Vetos presidenciais estão na pauta do Congresso nesta segunda, 19

Aquisição de vacinas, internet a escolas públicas, auxílio a mulheres provedoras de família e pacote anticrime são alguns dos vetos

O Congresso Nacional fará nesta segunda-feira (19) sessão remota para votar 11 vetos do presidente da República a propostas aprovadas pelos parlamentares. Vetos relacionados à aquisição de vacinas, internet para estudantes de escolas públicas, auxílio a mulheres provedoras de família monoparental e pacote anticrime estão na lista. A votação dos deputados terá início às 10h e a dos senadores às 16h, ambas de forma remota. Às 19h, os deputados farão uma nova etapa de votação.

Entres os vetos que aguardam votação, dois são relacionados à aquisição de vacinas. Senadores e deputados podem manter ou derrubar o VET 8/2021 que determina o prazo de cinco dias para a Agência Nacional de Vigilância Sanitária (Anvisa) conceder autorização temporária de uso emergencial para importação e distribuição de imunizantes. O prazo estava previsto em projeto de lei de conversão aprovado pelo Congresso que deu origem à Lei 14.121, de 2021. A norma autorizou o Brasil a aderir ao projeto Covax Facility. 

Também está pronto para análise o VET 9/2021 a trechos do  PL 534/2021, do presidente do Senado, Rodrigo Pacheco, e que foi transformado na Lei 14.125. A norma autoriza a União e os demais entes a adquirir vacinas contra a covid-19 e assumir a responsabilidade civil em relação a efeitos adversos pós-vacinação. O governo federal vetou alguns dispositivos do texto original como a autorização para que estados e municípios possam adquirir doses de vacinas em caráter suplementar, com recursos da União no caso de descumprimento do Plano Nacional de Imunização (PNI).

Pacote Anticrime 

O veto mais antigo na pauta é o VET 56/2019 – Parcial, que derrubou 22 dispositivos do chamado pacote anticrime (PL 6.341/2019, transformado na Lei 13.964, de 2019). Um dos pontos mais polêmicos foi a criação da figura do juiz de garantias, que é um magistrado responsável apenas pela supervisão de uma investigação criminal, não sendo ele quem decidirá sobre o caso.

Além deles, aguardam votação os vetos ao auxílio emergencial à mulher provedora de família monoparental (VET 35/2020) e o veto intregral do presidente Jair Bolsonaro ao projeto de lei (PL 3.477/2020) que buscava garantir acesso à internet, com fins educacionais, a alunos e professores da educação básica pública( VET 10/2021).

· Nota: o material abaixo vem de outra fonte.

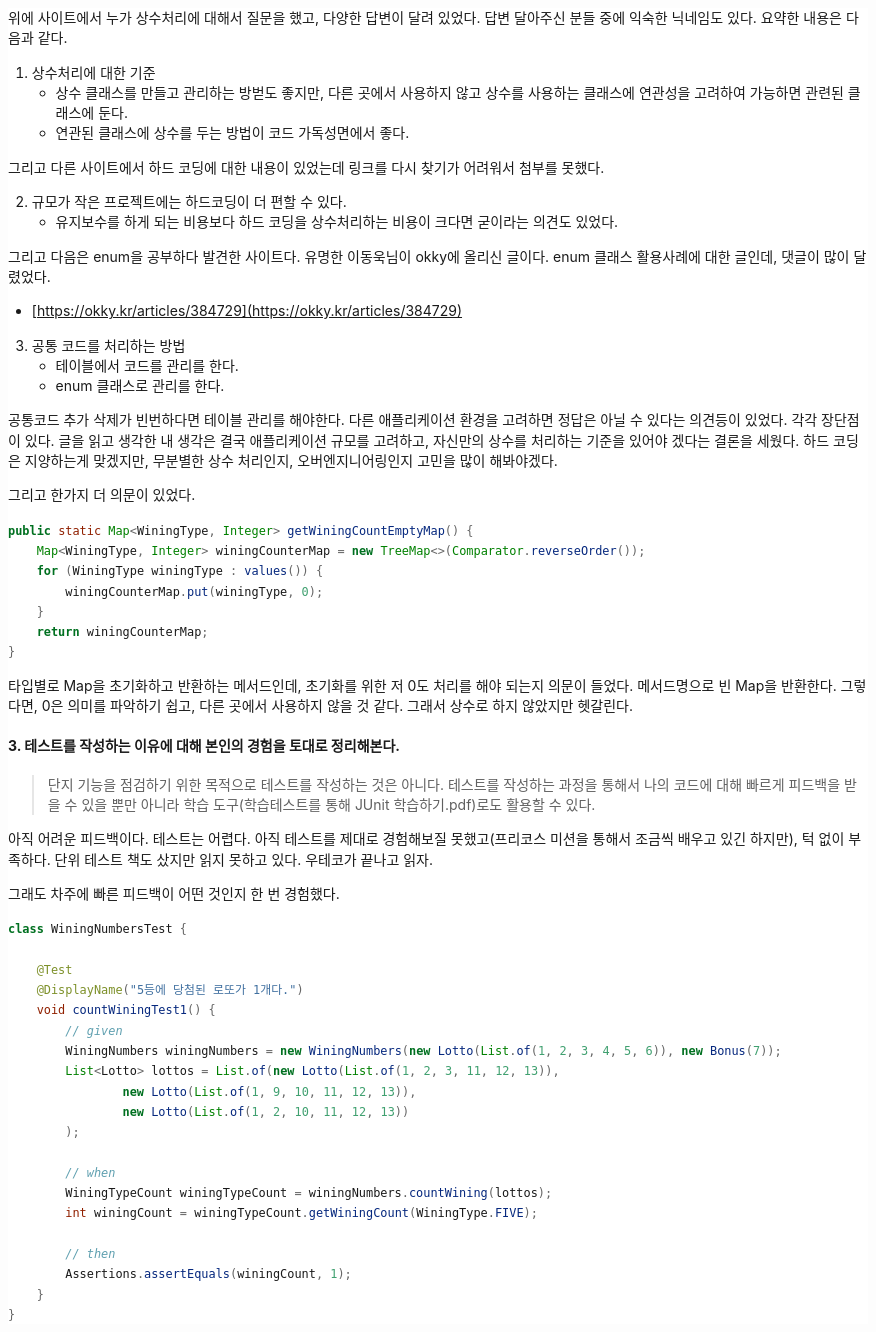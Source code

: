 위에 사이트에서 누가 상수처리에 대해서 질문을 했고, 다양한 답변이 달려 있었다. 답변 달아주신 분들 중에 익숙한 닉네임도 있다.
요약한 내용은 다음과 같다.
1. 상수처리에 대한 기준
   - 상수 클래스를 만들고 관리하는 방벋도 좋지만, 다른 곳에서 사용하지 않고 상수를 사용하는 클래스에 연관성을 고려하여 가능하면 관련된 클래스에 둔다.
   - 연관된 클래스에 상수를 두는 방법이 코드 가독성면에서 좋다.

그리고 다른 사이트에서 하드 코딩에 대한 내용이 있었는데 링크를 다시 찾기가 어려워서 첨부를 못했다.

2. 규모가 작은 프로젝트에는 하드코딩이 더 편할 수 있다.
   - 유지보수를 하게 되는 비용보다 하드 코딩을 상수처리하는 비용이 크다면 굳이라는 의견도 있었다.

그리고 다음은 enum을 공부하다 발견한 사이트다. 유명한 이동욱님이 okky에 올리신 글이다.
enum 클래스 활용사례에 대한 글인데, 댓글이 많이 달렸었다.
- [https://okky.kr/articles/384729](https://okky.kr/articles/384729)

3. 공통 코드를 처리하는 방법
   - 테이블에서 코드를 관리를 한다.
   - enum 클래스로 관리를 한다.

공통코드 추가 삭제가 빈번하다면 테이블 관리를 해야한다. 다른 애플리케이션 환경을 고려하면 정답은 아닐 수 있다는 의견등이 있었다.
각각 장단점이 있다. 글을 읽고 생각한 내 생각은 결국 애플리케이션 규모를 고려하고, 자신만의 상수를 처리하는 기준을 있어야 겠다는 결론을 세웠다.
하드 코딩은 지양하는게 맞겠지만, 무분별한 상수 처리인지, 오버엔지니어링인지 고민을 많이 해봐야겠다.  

그리고 한가지 더 의문이 있었다.
```java
public static Map<WiningType, Integer> getWiningCountEmptyMap() {
    Map<WiningType, Integer> winingCounterMap = new TreeMap<>(Comparator.reverseOrder());
    for (WiningType winingType : values()) {
        winingCounterMap.put(winingType, 0);
    }
    return winingCounterMap;
}
```
타입별로 Map을 초기화하고 반환하는 메서드인데, 초기화를 위한 저 0도 처리를 해야 되는지 의문이 들었다. 메서드명으로 빈 Map을 반환한다.
그렇다면, 0은 의미를 파악하기 쉽고, 다른 곳에서 사용하지 않을 것 같다. 그래서 상수로 하지 않았지만 헷갈린다.

#### 3. 테스트를 작성하는 이유에 대해 본인의 경험을 토대로 정리해본다.

> 단지 기능을 점검하기 위한 목적으로 테스트를 작성하는 것은 아니다. 테스트를 작성하는 과정을 통해서 나의 코드에 대해 빠르게 피드백을 받을 수 있을 뿐만 아니라 학습 도구(학습테스트를 통해 JUnit 학습하기.pdf)로도 활용할 수 있다.

아직 어려운 피드백이다. 테스트는 어렵다. 아직 테스트를 제대로 경험해보질 못했고(프리코스 미션을 통해서 조금씩 배우고 있긴 하지만), 턱 없이 부족하다.
단위 테스트 책도 샀지만 읽지 못하고 있다. 우테코가 끝나고 읽자.  

그래도 차주에 빠른 피드백이 어떤 것인지 한 번 경험했다.
```java
class WiningNumbersTest {

    @Test
    @DisplayName("5등에 당첨된 로또가 1개다.")
    void countWiningTest1() {
        // given
        WiningNumbers winingNumbers = new WiningNumbers(new Lotto(List.of(1, 2, 3, 4, 5, 6)), new Bonus(7));
        List<Lotto> lottos = List.of(new Lotto(List.of(1, 2, 3, 11, 12, 13)),
                new Lotto(List.of(1, 9, 10, 11, 12, 13)),
                new Lotto(List.of(1, 2, 10, 11, 12, 13))
        );

        // when
        WiningTypeCount winingTypeCount = winingNumbers.countWining(lottos);
        int winingCount = winingTypeCount.getWiningCount(WiningType.FIVE);

        // then
        Assertions.assertEquals(winingCount, 1);
    }
}
```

A agenda de votações inclui, ainda, o VET 1/2021, relacionado à suspensão do pagamento de dívidas de clubes inscritos no Programa de Modernização da Gestão e de Responsabilidade Fiscal do Futebol Brasileiro (Profut).

Vetos

A regra é que os vetos presidenciais com mais de 30 dias de publicação tranquem a pauta de votações do Congresso. Com a análise dos vetos, será aberto caminho para análise do PLN 2/2021, que permite a abertura de créditos extraordinários no Orçamento de 2021 destinados a programas emergenciais para redução de salário e jornada na iniciativa privada e apoio a micro e pequenas empresas. A proposta altera a Lei de Diretrizes Orçamentárias (LDO) em vigor.

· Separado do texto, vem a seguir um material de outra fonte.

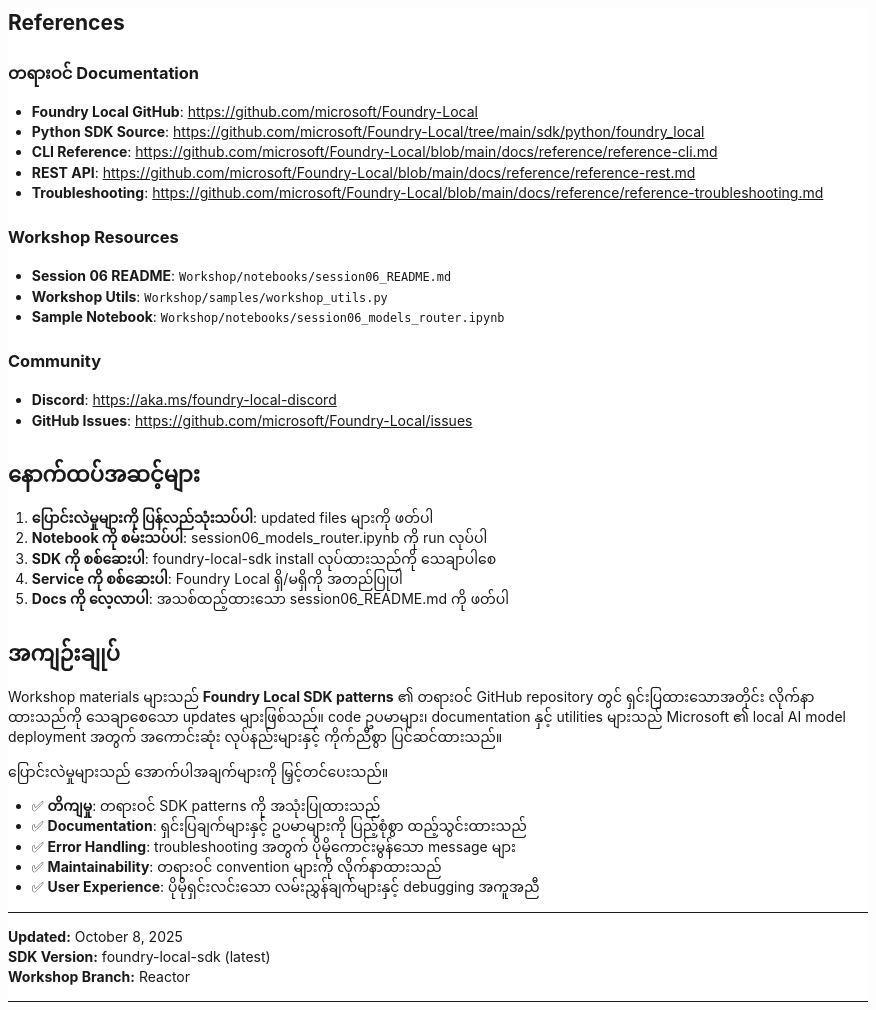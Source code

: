 ## References

### တရားဝင် Documentation
- **Foundry Local GitHub**: https://github.com/microsoft/Foundry-Local
- **Python SDK Source**: https://github.com/microsoft/Foundry-Local/tree/main/sdk/python/foundry_local
- **CLI Reference**: https://github.com/microsoft/Foundry-Local/blob/main/docs/reference/reference-cli.md
- **REST API**: https://github.com/microsoft/Foundry-Local/blob/main/docs/reference/reference-rest.md
- **Troubleshooting**: https://github.com/microsoft/Foundry-Local/blob/main/docs/reference/reference-troubleshooting.md

### Workshop Resources
- **Session 06 README**: `Workshop/notebooks/session06_README.md`
- **Workshop Utils**: `Workshop/samples/workshop_utils.py`
- **Sample Notebook**: `Workshop/notebooks/session06_models_router.ipynb`

### Community
- **Discord**: https://aka.ms/foundry-local-discord
- **GitHub Issues**: https://github.com/microsoft/Foundry-Local/issues

## နောက်ထပ်အဆင့်များ

1. **ပြောင်းလဲမှုများကို ပြန်လည်သုံးသပ်ပါ**: updated files များကို ဖတ်ပါ  
2. **Notebook ကို စမ်းသပ်ပါ**: session06_models_router.ipynb ကို run လုပ်ပါ  
3. **SDK ကို စစ်ဆေးပါ**: foundry-local-sdk install လုပ်ထားသည်ကို သေချာပါစေ  
4. **Service ကို စစ်ဆေးပါ**: Foundry Local ရှိ/မရှိကို အတည်ပြုပါ  
5. **Docs ကို လေ့လာပါ**: အသစ်ထည့်ထားသော session06_README.md ကို ဖတ်ပါ  

## အကျဉ်းချုပ်

Workshop materials များသည် **Foundry Local SDK patterns** ၏ တရားဝင် GitHub repository တွင် ရှင်းပြထားသောအတိုင်း လိုက်နာထားသည်ကို သေချာစေသော updates များဖြစ်သည်။ code ဥပမာများ၊ documentation နှင့် utilities များသည် Microsoft ၏ local AI model deployment အတွက် အကောင်းဆုံး လုပ်နည်းများနှင့် ကိုက်ညီစွာ ပြင်ဆင်ထားသည်။

ပြောင်းလဲမှုများသည် အောက်ပါအချက်များကို မြှင့်တင်ပေးသည်။
- ✅ **တိကျမှု**: တရားဝင် SDK patterns ကို အသုံးပြုထားသည်  
- ✅ **Documentation**: ရှင်းပြချက်များနှင့် ဥပမာများကို ပြည့်စုံစွာ ထည့်သွင်းထားသည်  
- ✅ **Error Handling**: troubleshooting အတွက် ပိုမိုကောင်းမွန်သော message များ  
- ✅ **Maintainability**: တရားဝင် convention များကို လိုက်နာထားသည်  
- ✅ **User Experience**: ပိုမိုရှင်းလင်းသော လမ်းညွှန်ချက်များနှင့် debugging အကူအညီ  

---

**Updated:** October 8, 2025  
**SDK Version:** foundry-local-sdk (latest)  
**Workshop Branch:** Reactor  

---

Em 2020, no entanto, isso não aconteceu. O entendimento foi de que a pauta não seria trancada porque as sessões não eram conjuntas. Nas sessões conjuntas, deputados e senadores votam simultaneamente. Já no caso das sessões remotas, as votações são feitas de forma separada, em três etapas:  Primeiro, a Câmara dos Deputados se reúne na parte da manhã, às 10h; o Senado se reúne às 16h e, finalmente, os deputados têm outra reunião às 19h.

O Senado analisa vetos que, pelas regras, começam a ser examinados na Casa, mais aqueles que os deputados decidiram derrubar pela manhã. Por fim, a Câmara examina itens que, inicialmente votados pelos senadores, receberam apoio pela derrubada.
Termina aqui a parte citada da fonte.